# New fish advice please .



## djarmstrong (Feb 12, 2008)

Hi , I currently have 5 Gouramis ( 3 Three Spotted and 2 Pearl ) and a Red Tailed Black Shark in a 4 foot planted tank with a external filter and a temperature which is 26 - 28c , But what esle can i put in with them ? Please help .

PH level is around 7.3 the tank has been running for about a year n' half now just really not sure what can go with the fish i have now .

I was thinking about 4 - 6 Rainbow Fish , will they be good fish to mix with the others ?

Please post any options of fish that i can mix with my current fish .


----------



## djarmstrong (Feb 12, 2008)

Please . . .


----------



## JanS (Apr 14, 2004)

Well, you have a pretty full load there, but perhaps you could add a few Cory's or some other sort of bottom dweller to add a little animation to the tank.

The Red Tail is notorious for being somewhat of a trouble maker, so that sort of limits what you can do.
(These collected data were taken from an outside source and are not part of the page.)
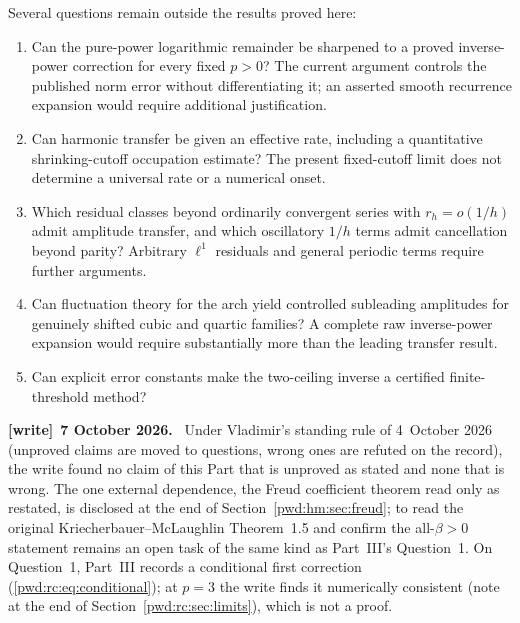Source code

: \documentclass[11pt,letterpaper]{article}
\numberwithin{equation}{section}
\theoremstyle{remark}\newtheorem{remark}[theorem]{Remark}
\newenvironment{writenote}[1][]{\par\smallskip\begingroup\small
 \noindent\textbf{[write]}\if\relax\detokenize{#1}\relax\else~\textbf{#1.}\fi\ }%
 {\par\endgroup\smallskip}
\begin{document}
Several questions remain outside the results proved here:
\begin{enumerate}[leftmargin=1.8em]
 \item Can the pure-power logarithmic remainder be sharpened to a proved inverse-power correction for every fixed $p>0$? The current argument controls the published norm error without differentiating it; an asserted smooth recurrence expansion would require additional justification.
 \item Can harmonic transfer be given an effective rate, including a quantitative shrinking-cutoff occupation estimate? The present fixed-cutoff limit does not determine a universal rate or a numerical onset.
 \item Which residual classes beyond ordinarily convergent series with $r_h=o(1/h)$ admit amplitude transfer, and which oscillatory $1/h$ terms admit cancellation beyond parity? Arbitrary $\ell^1$ residuals and general periodic terms require further arguments.
 \item Can fluctuation theory for the arch yield controlled subleading amplitudes for genuinely shifted cubic and quartic families? A complete raw inverse-power expansion would require substantially more than the leading transfer result.
 \item Can explicit error constants make the two-ceiling inverse a certified finite-threshold method?
\end{enumerate}
\begin{writenote}[7 October 2026]
Under Vladimir's standing rule of 4~October 2026 (unproved claims are moved
to questions, wrong ones are refuted on the record), the write found no claim
of this Part that is unproved as stated and none that is wrong. The one
external dependence, the Freud coefficient theorem read only as restated, is
disclosed at the end of Section~\ref{pwd:hm:sec:freud}; to read the original
Kriecherbauer--McLaughlin Theorem~1.5 and confirm the all-$\beta>0$ statement
remains an open task of the same kind as Part~III's Question~1. On
Question~1, Part~III records a conditional first correction
(\eqref{pwd:rc:eq:conditional}); at $p=3$ the write finds it numerically
consistent (note at the end of Section~\ref{pwd:rc:sec:limits}), which is not
a proof.
\end{writenote}
\end{document}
I'm not too familiar with Rainbow's, so I'll let someone else chime in on them.


----------



## ranchwest (Jul 17, 2005)

Cherry barbs, rosey barbs, loaches, clown plecostomus, harlequin rasbora. Those would be some of my choices.


----------



## djarmstrong (Feb 12, 2008)

JanS said:


> Well, you have a pretty full load there, but perhaps you could add a few Cory's or some other sort of bottom dweller to add a little animation to the tank.
> 
> The Red Tail is notorious for being somewhat of a trouble maker, so that sort of limits what you can do.
> 
> I'm not too familiar with Rainbow's, so I'll let someone else chime in on them.


My RTBS' is a very nice/ claim fish made it's home in a large tunnel/ cave thing as soon as it went in the tank about 1 and half year ago swimming in and out of it all day , and does not bother the other fish in the tank .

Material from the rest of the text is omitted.